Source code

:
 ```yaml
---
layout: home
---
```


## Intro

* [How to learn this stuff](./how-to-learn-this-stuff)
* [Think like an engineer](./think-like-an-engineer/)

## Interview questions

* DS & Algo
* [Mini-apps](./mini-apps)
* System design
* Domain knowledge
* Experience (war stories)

> _WHAT THE EXERCISE ASKS_
Starting at the line that contains "like an engineer](./think-like-an-engineer/)", output every remaining line of the data exactly, and stop after the last one.

> _TASK RESPONSE_
* [Think like an engineer](./think-like-an-engineer/)

## Interview questions

* DS & Algo
* [Mini-apps](./mini-apps)
* System design
* Domain knowledge
* Experience (war stories)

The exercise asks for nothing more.